Llegué a casa justo a tiempo para ver a mi padre herido arrastrándose por el suelo de mármol mientras mi madrastra se reía por encima de él.

Detrás de Vivian estaba su hijo, Marcus, con el reloj de mi padre. El reloj de mi padre.
—Isabella —dijo papá con voz ronca—. No deberías haber venido.
Marcus se rió. —Escúchalo. Incluso destrozado, sabe que no puedes ayudarlo.
Vivian cruzó la habitación y besó el aire junto a mi mejilla. Su perfume era caro y fétido. —Tu padre lo cedió todo. La casa. Las acciones de la empresa. Las cuentas. Entendía quién se ocupaba realmente de él.

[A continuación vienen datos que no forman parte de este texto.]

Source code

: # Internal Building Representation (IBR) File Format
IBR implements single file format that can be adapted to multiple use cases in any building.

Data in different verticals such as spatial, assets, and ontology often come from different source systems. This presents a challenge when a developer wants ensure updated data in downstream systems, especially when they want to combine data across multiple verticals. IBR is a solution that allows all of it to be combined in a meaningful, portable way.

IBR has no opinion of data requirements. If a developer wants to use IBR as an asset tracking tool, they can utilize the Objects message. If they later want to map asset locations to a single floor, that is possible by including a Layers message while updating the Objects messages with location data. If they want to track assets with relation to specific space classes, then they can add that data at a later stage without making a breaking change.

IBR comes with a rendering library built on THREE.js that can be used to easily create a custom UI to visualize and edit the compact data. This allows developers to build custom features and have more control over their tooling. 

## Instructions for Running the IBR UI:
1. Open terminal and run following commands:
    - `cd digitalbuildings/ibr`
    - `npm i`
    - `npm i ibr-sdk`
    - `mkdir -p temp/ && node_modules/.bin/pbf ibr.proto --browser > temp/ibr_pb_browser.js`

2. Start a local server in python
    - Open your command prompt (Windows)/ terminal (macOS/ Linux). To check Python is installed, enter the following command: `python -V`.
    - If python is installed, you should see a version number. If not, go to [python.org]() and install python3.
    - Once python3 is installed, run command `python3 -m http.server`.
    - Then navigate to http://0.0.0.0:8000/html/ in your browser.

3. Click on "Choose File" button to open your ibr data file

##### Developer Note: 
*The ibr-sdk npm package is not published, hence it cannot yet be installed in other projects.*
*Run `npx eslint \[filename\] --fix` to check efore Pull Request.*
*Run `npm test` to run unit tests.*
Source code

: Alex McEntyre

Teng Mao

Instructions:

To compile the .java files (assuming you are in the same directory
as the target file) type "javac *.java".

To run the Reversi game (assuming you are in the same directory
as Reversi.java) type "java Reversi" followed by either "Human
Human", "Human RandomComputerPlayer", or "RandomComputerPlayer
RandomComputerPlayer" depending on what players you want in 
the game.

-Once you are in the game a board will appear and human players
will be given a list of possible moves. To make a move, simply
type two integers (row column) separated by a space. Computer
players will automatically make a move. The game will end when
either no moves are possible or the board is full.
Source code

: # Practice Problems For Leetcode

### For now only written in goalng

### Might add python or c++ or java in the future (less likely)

Mi padre me miró, con la vergüenza reflejada en sus ojos.
Dejé la maleta.
—¿En serio? —pregunté.
La sonrisa de Vivian se desvaneció. —Cuidado, muchacha.
—¿O le hiciste firmar mientras estaba drogado?
Por un segundo, el silencio rompió la habitación.
Entonces Marcus dio un paso al frente. —Será mejor que te cuides.
Miré su mano sobre el reloj de mi padre, luego el talón de Vivian que aún tocaba el hombro de papá.
—Quítale el pie de encima.
Vivian se rió entre dientes. —¿Y si no lo hago?
Pasé junto a ella, ayudé a mi padre a sentarse y le limpié el té de la mano temblorosa.
Vivian siseó: «Esta es mi casa ahora».
Miré alrededor de la mansión que mi madre ayudó a diseñar antes de que el cáncer se la llevara, las paredes llenas de una calidez robada y oro falso.
«No», dije en voz baja. «Es la escena de un crimen».
Marcus volvió a reír.
Ese fue su primer error.
Porque no había vuelto a casa para suplicar.
Había vuelto con documentos judiciales en mi bolso, grabaciones en mi teléfono y los documentos originales del fideicomiso de mi padre ya copiados a tres abogados diferentes.
Vivian pensó que había atrapado a un hombre herido.
No se había dado cuenta de que su hija se había convertido en el tipo de mujer que enterraba a los depredadores legal, pública y permanentemente.